El smart working implica, necesariamente, que exista cierto nivel de confianza entre el trabajador y la empresa: ésta debe darle todas las facilidades para desempeñar su tarea bajo las condiciones del smart work, y debe confiar en que el smart worker cumplirá sus objetivos. En cualquier caso, es imprescindible en estos casos utilizar herramientas tecnológicas adecuadas para monitorizar los horarios y la actividad de los trabajadores, como por ejemplo una app de fichaje y partes de trabajo para técnicos, que puede usarse desde cualquier lugar.
El hecho es que cada vez más empresas de todo tipo y tamaño están aplicando esta metodología de trabajo: muchos departamentos de recursos humanos buscan smart workers, y las empresas están apostando por estructuras organizativas más horizontales y por modelos de empleo que son más flexibles y permiten compatibilizar la vida laboral y familiar, ya que están tomando consciencia de que esto al final repercute en el rendimiento de los empleados, y en sus propios beneficios.
Hay que tener claro que, además de establecer una confianza bilateral, para aplicar este método de trabajo hay que apostar por el uso y la implantación de las nuevas tecnologías.
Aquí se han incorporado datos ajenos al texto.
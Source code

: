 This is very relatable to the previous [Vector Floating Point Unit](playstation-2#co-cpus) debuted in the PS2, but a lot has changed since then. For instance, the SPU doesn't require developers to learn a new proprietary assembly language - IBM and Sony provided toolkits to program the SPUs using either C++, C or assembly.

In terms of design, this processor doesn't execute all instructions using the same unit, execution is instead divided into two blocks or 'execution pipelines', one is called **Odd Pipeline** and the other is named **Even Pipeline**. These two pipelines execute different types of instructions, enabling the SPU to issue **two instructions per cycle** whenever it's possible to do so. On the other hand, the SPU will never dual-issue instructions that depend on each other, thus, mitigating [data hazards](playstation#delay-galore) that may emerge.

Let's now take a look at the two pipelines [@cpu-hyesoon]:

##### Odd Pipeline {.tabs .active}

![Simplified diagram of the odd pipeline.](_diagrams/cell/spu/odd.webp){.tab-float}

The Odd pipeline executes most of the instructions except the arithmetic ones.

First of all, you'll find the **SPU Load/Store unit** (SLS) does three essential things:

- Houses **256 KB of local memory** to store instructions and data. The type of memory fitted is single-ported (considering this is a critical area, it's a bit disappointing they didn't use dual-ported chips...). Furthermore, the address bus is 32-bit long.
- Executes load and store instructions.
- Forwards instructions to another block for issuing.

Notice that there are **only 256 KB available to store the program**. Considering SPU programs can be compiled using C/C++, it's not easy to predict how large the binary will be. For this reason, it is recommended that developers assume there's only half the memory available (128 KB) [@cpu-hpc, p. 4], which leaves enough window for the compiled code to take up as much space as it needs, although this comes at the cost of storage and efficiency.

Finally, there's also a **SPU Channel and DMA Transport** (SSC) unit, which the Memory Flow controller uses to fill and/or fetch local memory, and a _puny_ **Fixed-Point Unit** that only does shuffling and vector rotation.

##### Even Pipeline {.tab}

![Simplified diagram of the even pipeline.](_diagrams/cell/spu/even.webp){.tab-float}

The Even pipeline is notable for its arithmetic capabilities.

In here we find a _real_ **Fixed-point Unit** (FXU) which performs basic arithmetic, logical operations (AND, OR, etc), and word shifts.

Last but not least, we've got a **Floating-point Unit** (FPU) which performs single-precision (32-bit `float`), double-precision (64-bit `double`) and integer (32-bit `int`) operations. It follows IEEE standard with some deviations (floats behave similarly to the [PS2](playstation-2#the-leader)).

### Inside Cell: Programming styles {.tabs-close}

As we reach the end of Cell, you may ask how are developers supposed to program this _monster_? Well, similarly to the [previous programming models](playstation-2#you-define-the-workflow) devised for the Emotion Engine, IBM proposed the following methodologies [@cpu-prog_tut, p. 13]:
La empresa debe establecer también canales de comunicación adecuados y fijar objetivos y prioridades claros, mientras que el trabajador debe establecer un compromiso firme con la empresa y sus metas, y mantener una disciplina de trabajo que evite las distracciones.
En definitiva, está claro que el smart working es un paso más en la evolución vertiginosa que está transformando en los últimos años el modelo tradicional de empleo y de relación entre empresa y trabajador; y aunque no se puede aplicar como tal a todos los puestos de trabajo, en determinados sectores -especialmente entre los empleos tradicionalmente vinculados a una oficina- es una tendencia claramente al alza que presenta muchas ventajas… y que ha venido para quedarse.